Business Chief May 2026 | Page 74

Traditional management slows things down

Bill Anderson CEO Bayer
“ Later, in large and hierarchical organisations, I saw how easily work slows down. People spent hours building PowerPoint slides and sitting in meetings about the next meeting. It made me curious about how organisations really function and how leadership can either unlock progress or get in its way. Since then, my focus has been simple: reduce friction, trust people and make sure work leads to impact – not just activity.” Anderson’ s career as a leader has been defined by this philosophy since, first bringing record-breaking success at Roche, where he helped navigate a transition from legacy oncology to a diversified biotech pipeline and now at Bayer. Joining the business in 2023, he was brought in with a clear mandate: lead a turnaround.“ The company was facing real challenges,” he says.“ What I heard as I got to know the teams was consistent: we have outstanding science, deeply committed people and products that can change lives. But often, we were too slow. Too complicated. There was a shared sense that this company could do much more, so the focus became finding common ground – with customers, employees, employee representatives and investors – and being honest about what was holding us back.” Anderson took the role of CEO at Bayer at a time when the company was under pressure from investors to fix its debt, address litigation and revitalise its existing pharma pipeline – challenges that belied the legacy and capabilities at the foundation of the German business. He believed the underlying science at Bayer was world-class but that the company was slowed by layers of corporate bureaucracy and management that stifled its potential. Dynamic Shared Ownership, or DSO, is a core part of his response to these challenges.

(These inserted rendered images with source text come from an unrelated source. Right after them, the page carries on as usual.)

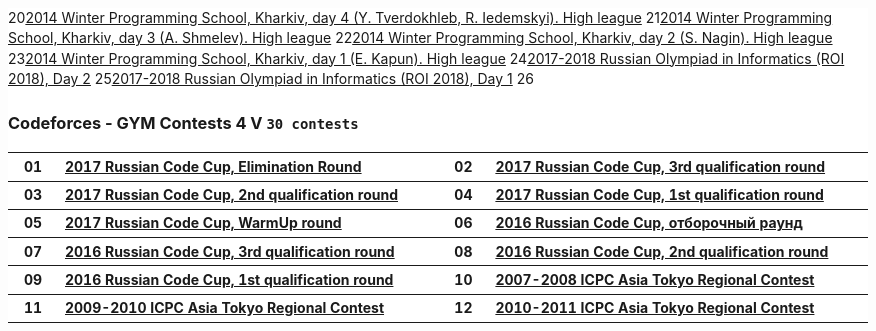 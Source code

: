 <th align="center" width="50px">20</th><th align="left" width="550px"><a href="https://codeforces.com/gym/100377">2014 Winter Programming School, Kharkiv, day 4 (Y. Tverdokhleb, R. Iedemskyi). High league</a></th>
        </tr>
        <tr>
<th align="center" width="50px">21</th><th align="left" width="550px"><a href="https://codeforces.com/gym/100375">2014 Winter Programming School, Kharkiv, day 3 (A. Shmelev). High league</a></th>
<th align="center" width="50px">22</th><th align="left" width="550px"><a href="https://codeforces.com/gym/100373">2014 Winter Programming School, Kharkiv, day 2 (S. Nagin). High league</a></th>
        </tr>
        <tr>
<th align="center" width="50px">23</th><th align="left" width="550px"><a href="https://codeforces.com/gym/100371">2014 Winter Programming School, Kharkiv, day 1 (E. Kapun). High league</a></th>
<th align="center" width="50px">24</th><th align="left" width="550px"><a href="https://codeforces.com/gym/102154">2017-2018 Russian Olympiad in Informatics (ROI 2018), Day 2</a></th>
        </tr>
        <tr>
<th align="center" width="50px">25</th><th align="left" width="550px"><a href="https://codeforces.com/gym/102147">2017-2018 Russian Olympiad in Informatics (ROI 2018), Day 1</a></th>
<th align="center" width="50px">26</th><th align="left" width="550px"><a href=""></a></th>
        </tr>
    </tbody>
</table>

### Codeforces -  GYM Contests 4 V `30 contests`

<table>
    <tbody>
        <tr>
<th align="center" width="50px">01</th><th align="left" width="550px"><a href="https://codeforces.com/gym/101397">2017 Russian Code Cup, Elimination Round</a></th>
<th align="center" width="50px">02</th><th align="left" width="550px"><a href="https://codeforces.com/gym/101372">2017 Russian Code Cup, 3rd qualification round</a></th>
        </tr>
        <tr>
<th align="center" width="50px">03</th><th align="left" width="550px"><a href="https://codeforces.com/gym/101355">2017 Russian Code Cup, 2nd qualification round</a></th>
<th align="center" width="50px">04</th><th align="left" width="550px"><a href="https://codeforces.com/gym/101336">2017 Russian Code Cup, 1st qualification round</a></th>
        </tr>
        <tr>
<th align="center" width="50px">05</th><th align="left" width="550px"><a href="https://codeforces.com/gym/101311">2017 Russian Code Cup, WarmUp round</a></th>
<th align="center" width="50px">06</th><th align="left" width="550px"><a href="https://codeforces.com/gym/101026">2016 Russian Code Cup, отборочный раунд</a></th>
        </tr>
        <tr>
<th align="center" width="50px">07</th><th align="left" width="550px"><a href="https://codeforces.com/gym/101016">2016 Russian Code Cup, 3rd qualification round</a></th>
<th align="center" width="50px">08</th><th align="left" width="550px"><a href="https://codeforces.com/gym/101010">2016 Russian Code Cup, 2nd qualification round</a></th>
        </tr>
        <tr>
<th align="center" width="50px">09</th><th align="left" width="550px"><a href="https://codeforces.com/gym/100993">2016 Russian Code Cup, 1st qualification round</a></th>
<th align="center" width="50px">10</th><th align="left" width="550px"><a href="https://codeforces.com/gym/101415">2007-2008 ICPC Asia Tokyo Regional Contest</a></th>
        </tr>
        <tr>
<th align="center" width="50px">11</th><th align="left" width="550px"><a href="https://codeforces.com/gym/101414">2009-2010 ICPC Asia Tokyo Regional Contest</a></th>
<th align="center" width="50px">12</th><th align="left" width="550px"><a href="https://codeforces.com/gym/101413">2010-2011 ICPC Asia Tokyo Regional Contest</a></th>
        </tr>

Ownership, not obligation At its core, DSO replaces the approval chains, management layers and accumulated processes of traditional organisational hierarchy with selforganising teams empowered to make decisions closest to the work. What that required at Bayer was structural and significant: six to seven layers of management removed, manager roles cut by nearly two-thirds, and around 14,000 roles reduced since implementation began. The savings from these measures have been significant: € 700m( US $ 825.3m) in 2024 and € 800m( US $ 943.2m) in 2025, against a target of € 2bn( US $ 2.36bn) in sustainable annual savings by the end of 2026. But, as Anderson explains, DSO and its accompanying changes go far beyond any cost programme to be a fundamental shift in how leaders work and teams function.